§ WHAT NEEDS TO BE DONE
The answer must consist of each line below that holds the word "paspol", copied as it stands.

(Source texts of formatted documents)
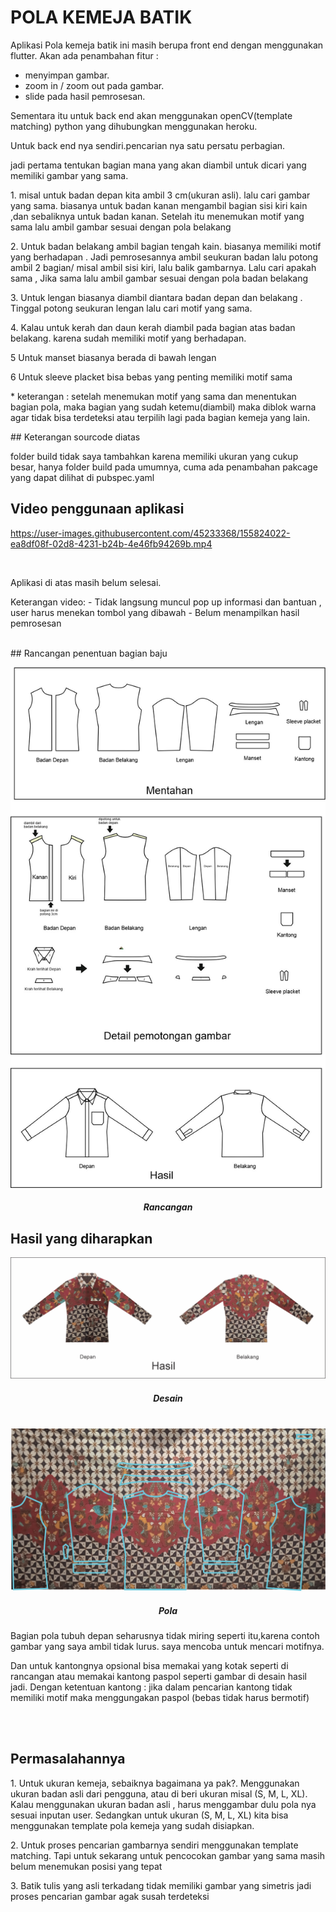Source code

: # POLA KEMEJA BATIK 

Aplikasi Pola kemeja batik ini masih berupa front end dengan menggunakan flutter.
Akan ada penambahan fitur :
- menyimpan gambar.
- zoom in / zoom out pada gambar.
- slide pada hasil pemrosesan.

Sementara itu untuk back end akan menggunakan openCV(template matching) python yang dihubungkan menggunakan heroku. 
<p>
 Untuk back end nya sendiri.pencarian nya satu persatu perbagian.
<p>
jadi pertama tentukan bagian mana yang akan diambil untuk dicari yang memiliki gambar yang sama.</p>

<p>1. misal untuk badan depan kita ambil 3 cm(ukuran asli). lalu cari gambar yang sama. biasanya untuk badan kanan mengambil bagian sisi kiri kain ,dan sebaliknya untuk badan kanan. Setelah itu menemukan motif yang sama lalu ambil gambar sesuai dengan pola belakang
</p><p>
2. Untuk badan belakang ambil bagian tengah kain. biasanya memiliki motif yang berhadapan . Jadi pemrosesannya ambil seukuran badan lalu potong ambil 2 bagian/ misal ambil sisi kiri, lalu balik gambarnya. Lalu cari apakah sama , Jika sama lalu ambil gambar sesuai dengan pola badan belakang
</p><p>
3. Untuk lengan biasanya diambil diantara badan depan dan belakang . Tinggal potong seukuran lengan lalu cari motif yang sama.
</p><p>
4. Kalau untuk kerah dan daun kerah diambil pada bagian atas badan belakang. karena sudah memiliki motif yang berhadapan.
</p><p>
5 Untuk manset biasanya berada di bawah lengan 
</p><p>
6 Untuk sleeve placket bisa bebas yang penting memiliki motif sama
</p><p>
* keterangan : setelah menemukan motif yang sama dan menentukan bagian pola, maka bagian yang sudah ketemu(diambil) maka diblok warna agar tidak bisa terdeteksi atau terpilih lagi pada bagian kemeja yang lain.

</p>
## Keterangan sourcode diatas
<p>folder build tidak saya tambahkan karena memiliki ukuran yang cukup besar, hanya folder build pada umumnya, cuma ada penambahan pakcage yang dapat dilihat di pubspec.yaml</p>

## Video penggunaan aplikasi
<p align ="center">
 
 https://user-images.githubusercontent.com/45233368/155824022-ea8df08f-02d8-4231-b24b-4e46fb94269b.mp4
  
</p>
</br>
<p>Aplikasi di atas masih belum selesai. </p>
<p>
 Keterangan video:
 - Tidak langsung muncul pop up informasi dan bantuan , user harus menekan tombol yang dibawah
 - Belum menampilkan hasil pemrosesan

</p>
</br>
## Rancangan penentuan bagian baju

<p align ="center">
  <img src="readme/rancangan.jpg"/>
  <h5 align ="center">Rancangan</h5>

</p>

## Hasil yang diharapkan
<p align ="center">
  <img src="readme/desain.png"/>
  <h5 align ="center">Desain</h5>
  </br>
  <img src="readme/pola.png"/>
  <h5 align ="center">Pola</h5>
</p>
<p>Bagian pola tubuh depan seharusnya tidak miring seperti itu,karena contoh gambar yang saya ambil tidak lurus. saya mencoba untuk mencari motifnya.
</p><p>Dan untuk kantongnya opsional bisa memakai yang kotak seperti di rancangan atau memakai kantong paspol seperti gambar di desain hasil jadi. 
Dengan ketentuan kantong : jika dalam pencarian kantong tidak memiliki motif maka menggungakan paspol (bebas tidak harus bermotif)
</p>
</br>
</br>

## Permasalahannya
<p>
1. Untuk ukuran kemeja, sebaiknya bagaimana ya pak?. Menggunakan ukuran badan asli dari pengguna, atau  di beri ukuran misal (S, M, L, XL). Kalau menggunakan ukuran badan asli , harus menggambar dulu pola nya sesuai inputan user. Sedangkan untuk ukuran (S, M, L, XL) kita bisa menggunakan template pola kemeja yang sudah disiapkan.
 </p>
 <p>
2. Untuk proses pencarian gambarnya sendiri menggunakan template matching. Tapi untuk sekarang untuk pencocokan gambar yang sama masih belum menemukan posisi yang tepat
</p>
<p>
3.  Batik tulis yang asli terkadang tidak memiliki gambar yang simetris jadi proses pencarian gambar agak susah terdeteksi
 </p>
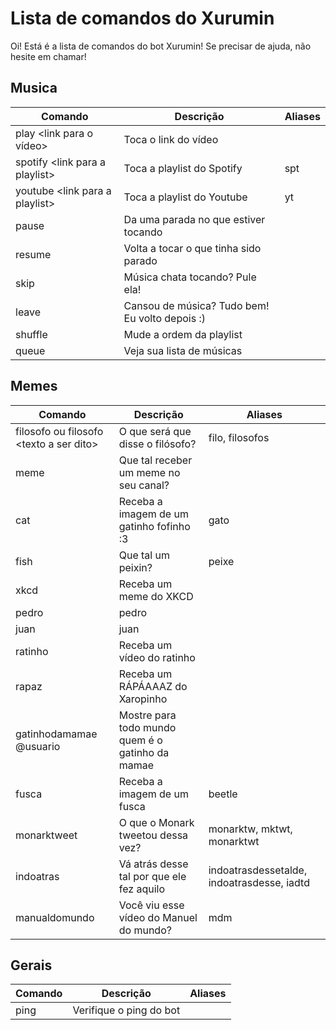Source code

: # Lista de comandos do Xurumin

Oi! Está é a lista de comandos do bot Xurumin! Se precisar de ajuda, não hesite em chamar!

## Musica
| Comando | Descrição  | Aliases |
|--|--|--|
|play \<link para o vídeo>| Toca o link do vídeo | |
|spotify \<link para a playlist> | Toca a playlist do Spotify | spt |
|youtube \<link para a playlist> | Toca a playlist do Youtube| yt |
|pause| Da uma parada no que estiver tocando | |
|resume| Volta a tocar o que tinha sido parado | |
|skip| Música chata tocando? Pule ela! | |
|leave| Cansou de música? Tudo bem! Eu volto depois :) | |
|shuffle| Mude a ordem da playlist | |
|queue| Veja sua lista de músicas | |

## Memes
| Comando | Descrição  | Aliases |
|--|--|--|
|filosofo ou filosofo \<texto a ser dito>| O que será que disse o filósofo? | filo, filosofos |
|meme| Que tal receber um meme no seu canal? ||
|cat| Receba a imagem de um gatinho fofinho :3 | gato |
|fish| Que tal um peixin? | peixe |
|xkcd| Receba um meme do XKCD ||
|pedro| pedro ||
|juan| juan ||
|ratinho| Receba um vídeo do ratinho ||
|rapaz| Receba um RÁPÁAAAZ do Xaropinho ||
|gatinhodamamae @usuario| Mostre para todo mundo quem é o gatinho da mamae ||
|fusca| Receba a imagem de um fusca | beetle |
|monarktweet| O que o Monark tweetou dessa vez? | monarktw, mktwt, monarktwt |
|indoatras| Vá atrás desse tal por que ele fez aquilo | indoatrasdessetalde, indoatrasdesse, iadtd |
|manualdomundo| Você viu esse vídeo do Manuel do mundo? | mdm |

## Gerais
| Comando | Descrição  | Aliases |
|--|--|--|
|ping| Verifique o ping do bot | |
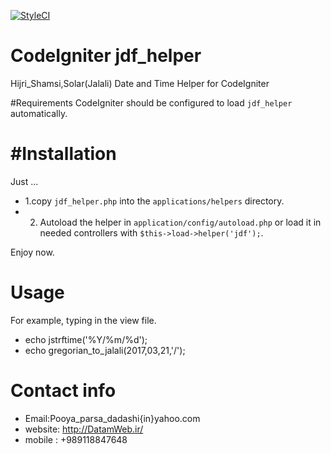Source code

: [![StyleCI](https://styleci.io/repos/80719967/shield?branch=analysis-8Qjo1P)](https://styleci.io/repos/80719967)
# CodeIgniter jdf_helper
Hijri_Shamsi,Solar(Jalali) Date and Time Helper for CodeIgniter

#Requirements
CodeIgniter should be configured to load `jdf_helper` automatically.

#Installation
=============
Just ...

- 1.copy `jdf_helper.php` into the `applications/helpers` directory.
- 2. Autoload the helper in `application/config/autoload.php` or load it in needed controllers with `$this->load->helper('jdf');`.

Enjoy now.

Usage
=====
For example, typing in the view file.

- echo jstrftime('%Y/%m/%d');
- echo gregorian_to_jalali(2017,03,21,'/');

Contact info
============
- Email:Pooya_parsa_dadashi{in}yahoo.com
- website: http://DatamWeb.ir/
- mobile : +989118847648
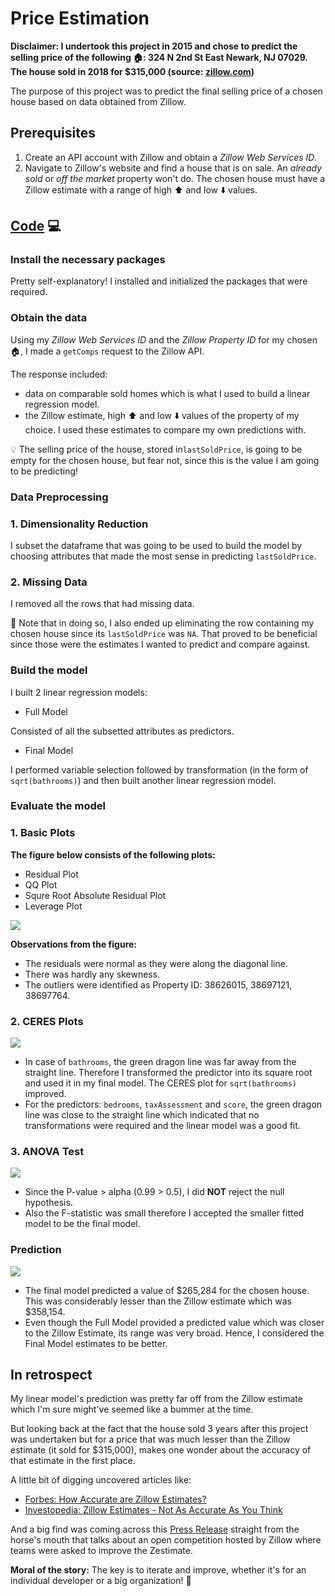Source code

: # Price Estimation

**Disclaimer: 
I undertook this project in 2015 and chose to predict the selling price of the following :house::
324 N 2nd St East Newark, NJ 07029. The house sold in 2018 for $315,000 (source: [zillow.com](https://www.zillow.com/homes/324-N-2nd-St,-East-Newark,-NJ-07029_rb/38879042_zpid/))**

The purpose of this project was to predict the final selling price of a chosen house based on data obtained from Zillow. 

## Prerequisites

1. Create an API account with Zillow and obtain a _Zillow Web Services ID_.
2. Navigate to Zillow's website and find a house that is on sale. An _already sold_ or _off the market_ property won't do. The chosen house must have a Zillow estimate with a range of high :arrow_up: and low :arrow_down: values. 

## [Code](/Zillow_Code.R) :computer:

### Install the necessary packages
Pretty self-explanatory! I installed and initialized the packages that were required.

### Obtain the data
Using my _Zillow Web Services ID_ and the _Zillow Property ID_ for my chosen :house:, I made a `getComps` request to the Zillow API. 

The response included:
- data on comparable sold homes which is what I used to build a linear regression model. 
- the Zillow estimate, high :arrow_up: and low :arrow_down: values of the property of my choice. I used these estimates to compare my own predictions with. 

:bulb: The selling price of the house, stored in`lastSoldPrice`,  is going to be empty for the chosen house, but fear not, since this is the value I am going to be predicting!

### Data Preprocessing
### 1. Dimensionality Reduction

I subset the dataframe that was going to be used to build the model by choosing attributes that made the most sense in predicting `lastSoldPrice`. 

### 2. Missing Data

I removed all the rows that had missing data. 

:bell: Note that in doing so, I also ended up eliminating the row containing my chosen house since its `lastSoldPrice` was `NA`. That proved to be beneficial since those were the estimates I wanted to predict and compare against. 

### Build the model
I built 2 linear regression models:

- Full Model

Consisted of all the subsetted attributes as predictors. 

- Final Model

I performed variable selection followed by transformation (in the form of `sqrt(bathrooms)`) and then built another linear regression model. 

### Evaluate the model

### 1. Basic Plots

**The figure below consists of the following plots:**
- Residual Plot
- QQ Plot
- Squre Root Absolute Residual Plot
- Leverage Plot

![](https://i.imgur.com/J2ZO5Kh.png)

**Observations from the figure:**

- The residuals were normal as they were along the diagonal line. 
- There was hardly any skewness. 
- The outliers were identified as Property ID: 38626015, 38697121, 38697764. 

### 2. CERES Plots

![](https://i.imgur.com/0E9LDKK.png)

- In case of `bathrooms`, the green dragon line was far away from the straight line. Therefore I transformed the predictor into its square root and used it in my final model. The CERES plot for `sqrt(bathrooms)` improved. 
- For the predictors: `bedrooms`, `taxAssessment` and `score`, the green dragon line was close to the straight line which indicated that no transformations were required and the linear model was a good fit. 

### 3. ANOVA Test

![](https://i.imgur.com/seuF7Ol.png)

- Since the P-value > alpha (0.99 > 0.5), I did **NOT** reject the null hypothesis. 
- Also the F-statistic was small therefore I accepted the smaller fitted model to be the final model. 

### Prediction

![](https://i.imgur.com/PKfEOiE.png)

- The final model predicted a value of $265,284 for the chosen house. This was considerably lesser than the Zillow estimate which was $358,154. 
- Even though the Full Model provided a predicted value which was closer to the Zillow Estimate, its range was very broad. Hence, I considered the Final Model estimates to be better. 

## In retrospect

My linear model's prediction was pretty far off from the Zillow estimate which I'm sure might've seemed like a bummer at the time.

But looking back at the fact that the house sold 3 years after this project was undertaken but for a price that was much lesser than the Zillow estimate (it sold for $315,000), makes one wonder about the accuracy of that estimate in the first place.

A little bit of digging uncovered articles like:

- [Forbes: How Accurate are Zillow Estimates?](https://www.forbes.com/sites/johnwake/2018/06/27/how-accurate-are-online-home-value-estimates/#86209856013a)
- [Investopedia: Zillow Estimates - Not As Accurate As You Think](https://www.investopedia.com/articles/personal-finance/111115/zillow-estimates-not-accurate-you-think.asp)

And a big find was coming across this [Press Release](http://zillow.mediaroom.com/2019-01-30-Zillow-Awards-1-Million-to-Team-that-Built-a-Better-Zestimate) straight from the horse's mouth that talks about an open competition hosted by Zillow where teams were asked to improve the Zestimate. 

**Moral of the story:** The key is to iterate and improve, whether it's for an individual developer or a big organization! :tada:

§ ANSWER SPACE
</p><p>Dan untuk kantongnya opsional bisa memakai yang kotak seperti di rancangan atau memakai kantong paspol seperti gambar di desain hasil jadi. 
Dengan ketentuan kantong : jika dalam pencarian kantong tidak memiliki motif maka menggungakan paspol (bebas tidak harus bermotif)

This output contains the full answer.